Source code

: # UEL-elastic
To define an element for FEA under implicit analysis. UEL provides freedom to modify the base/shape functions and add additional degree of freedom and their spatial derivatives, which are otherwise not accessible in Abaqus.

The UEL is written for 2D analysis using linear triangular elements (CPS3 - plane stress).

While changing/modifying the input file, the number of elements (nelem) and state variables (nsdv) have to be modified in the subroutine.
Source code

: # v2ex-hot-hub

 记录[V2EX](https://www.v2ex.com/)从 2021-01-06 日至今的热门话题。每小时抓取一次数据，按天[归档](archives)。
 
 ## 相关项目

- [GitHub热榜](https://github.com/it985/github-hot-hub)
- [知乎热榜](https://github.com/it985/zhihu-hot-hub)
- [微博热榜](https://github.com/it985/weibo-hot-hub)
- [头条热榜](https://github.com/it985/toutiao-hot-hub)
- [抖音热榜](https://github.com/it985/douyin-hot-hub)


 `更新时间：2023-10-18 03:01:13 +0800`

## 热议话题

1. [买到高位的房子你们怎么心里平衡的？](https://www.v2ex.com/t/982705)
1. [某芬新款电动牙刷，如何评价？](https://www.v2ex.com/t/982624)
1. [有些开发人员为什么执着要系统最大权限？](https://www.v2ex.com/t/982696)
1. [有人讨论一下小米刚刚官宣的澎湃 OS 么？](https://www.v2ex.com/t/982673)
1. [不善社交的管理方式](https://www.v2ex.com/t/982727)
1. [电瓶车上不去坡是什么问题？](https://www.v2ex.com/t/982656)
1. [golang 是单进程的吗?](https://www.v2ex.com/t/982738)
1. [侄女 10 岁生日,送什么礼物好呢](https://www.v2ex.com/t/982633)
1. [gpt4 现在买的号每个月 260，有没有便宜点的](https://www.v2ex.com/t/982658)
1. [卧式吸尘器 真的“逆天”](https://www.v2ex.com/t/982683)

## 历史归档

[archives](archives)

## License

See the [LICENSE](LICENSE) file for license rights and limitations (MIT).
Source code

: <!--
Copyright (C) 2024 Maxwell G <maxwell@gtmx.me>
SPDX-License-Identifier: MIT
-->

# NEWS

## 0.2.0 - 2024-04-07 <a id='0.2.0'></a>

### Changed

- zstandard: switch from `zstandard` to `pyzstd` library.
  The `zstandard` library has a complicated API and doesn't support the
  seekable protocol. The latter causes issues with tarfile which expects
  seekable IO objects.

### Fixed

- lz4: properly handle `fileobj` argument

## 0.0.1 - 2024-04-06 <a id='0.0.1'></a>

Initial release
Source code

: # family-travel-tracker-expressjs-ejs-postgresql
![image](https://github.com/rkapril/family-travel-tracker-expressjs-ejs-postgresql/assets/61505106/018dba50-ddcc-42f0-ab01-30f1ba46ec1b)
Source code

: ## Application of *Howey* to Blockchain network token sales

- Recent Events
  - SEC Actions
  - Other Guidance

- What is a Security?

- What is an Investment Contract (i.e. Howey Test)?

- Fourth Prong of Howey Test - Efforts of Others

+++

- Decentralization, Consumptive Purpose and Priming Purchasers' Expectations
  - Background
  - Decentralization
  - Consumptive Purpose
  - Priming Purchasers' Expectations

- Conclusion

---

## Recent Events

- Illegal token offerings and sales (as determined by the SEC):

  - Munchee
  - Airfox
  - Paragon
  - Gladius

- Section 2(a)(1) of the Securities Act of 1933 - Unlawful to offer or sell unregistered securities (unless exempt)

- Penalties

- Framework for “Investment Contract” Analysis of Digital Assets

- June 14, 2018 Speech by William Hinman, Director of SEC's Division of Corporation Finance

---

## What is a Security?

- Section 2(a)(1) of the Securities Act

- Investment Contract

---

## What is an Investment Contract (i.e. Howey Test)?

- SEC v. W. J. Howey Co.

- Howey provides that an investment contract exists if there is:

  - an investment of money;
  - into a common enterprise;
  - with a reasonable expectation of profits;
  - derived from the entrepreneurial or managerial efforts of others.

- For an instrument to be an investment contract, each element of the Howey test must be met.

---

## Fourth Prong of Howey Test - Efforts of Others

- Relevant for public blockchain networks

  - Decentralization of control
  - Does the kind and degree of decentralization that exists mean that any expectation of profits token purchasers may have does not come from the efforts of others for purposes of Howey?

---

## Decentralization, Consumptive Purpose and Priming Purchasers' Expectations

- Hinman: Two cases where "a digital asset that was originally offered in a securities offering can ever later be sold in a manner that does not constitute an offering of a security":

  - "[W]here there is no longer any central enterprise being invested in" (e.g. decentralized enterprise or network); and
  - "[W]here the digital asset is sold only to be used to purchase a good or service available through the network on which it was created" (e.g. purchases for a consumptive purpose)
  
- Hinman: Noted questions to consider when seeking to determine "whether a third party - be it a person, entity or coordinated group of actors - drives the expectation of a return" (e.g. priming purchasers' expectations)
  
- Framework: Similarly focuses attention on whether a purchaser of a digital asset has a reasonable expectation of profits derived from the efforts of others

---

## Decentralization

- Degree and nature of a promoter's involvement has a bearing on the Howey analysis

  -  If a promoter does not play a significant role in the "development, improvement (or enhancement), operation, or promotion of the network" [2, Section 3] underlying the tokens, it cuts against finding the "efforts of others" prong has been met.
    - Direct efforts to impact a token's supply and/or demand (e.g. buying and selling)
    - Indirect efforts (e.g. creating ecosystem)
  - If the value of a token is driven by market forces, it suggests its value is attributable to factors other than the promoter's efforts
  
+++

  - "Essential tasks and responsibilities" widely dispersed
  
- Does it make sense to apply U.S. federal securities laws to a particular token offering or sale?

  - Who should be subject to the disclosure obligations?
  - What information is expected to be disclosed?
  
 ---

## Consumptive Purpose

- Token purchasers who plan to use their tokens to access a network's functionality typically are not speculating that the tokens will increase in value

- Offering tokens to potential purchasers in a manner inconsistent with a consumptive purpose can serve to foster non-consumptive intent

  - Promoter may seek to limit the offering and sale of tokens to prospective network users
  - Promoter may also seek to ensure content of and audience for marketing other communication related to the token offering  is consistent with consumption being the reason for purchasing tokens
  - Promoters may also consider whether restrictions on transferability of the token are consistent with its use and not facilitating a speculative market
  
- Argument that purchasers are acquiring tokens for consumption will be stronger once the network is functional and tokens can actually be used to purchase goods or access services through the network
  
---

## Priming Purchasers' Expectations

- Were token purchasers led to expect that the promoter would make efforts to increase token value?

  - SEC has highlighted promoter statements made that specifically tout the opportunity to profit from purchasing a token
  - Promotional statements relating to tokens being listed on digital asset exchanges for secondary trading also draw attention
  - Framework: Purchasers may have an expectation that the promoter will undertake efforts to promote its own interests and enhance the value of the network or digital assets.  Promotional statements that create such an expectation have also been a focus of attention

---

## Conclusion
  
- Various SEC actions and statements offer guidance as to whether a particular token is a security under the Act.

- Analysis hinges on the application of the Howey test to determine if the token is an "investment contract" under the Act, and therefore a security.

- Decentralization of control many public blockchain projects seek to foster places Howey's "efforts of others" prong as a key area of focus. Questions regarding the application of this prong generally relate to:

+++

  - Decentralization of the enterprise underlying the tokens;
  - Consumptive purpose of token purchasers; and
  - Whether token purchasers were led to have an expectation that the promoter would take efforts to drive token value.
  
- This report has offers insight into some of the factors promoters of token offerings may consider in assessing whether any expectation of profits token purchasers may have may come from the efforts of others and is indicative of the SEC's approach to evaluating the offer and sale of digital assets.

▬▬▬▬▬▬▬▬▬▬

Exercise objective:
Once you reach the line with "- [微博热榜](https" in the data above, copy it and every line after it exactly, up to and including the line with "### Changed".

Response to this task:
- [微博热榜](https://github.com/it985/weibo-hot-hub)
- [头条热榜](https://github.com/it985/toutiao-hot-hub)
- [抖音热榜](https://github.com/it985/douyin-hot-hub)


 `更新时间：2023-10-18 03:01:13 +0800`

## 热议话题

1. [买到高位的房子你们怎么心里平衡的？](https://www.v2ex.com/t/982705)
1. [某芬新款电动牙刷，如何评价？](https://www.v2ex.com/t/982624)
1. [有些开发人员为什么执着要系统最大权限？](https://www.v2ex.com/t/982696)
1. [有人讨论一下小米刚刚官宣的澎湃 OS 么？](https://www.v2ex.com/t/982673)
1. [不善社交的管理方式](https://www.v2ex.com/t/982727)
1. [电瓶车上不去坡是什么问题？](https://www.v2ex.com/t/982656)
1. [golang 是单进程的吗?](https://www.v2ex.com/t/982738)
1. [侄女 10 岁生日,送什么礼物好呢](https://www.v2ex.com/t/982633)
1. [gpt4 现在买的号每个月 260，有没有便宜点的](https://www.v2ex.com/t/982658)
1. [卧式吸尘器 真的“逆天”](https://www.v2ex.com/t/982683)

## 历史归档

[archives](archives)

## License

See the [LICENSE](LICENSE) file for license rights and limitations (MIT).
Source code

: <!--
Copyright (C) 2024 Maxwell G <maxwell@gtmx.me>
SPDX-License-Identifier: MIT
-->

# NEWS

## 0.2.0 - 2024-04-07 <a id='0.2.0'></a>

### Changed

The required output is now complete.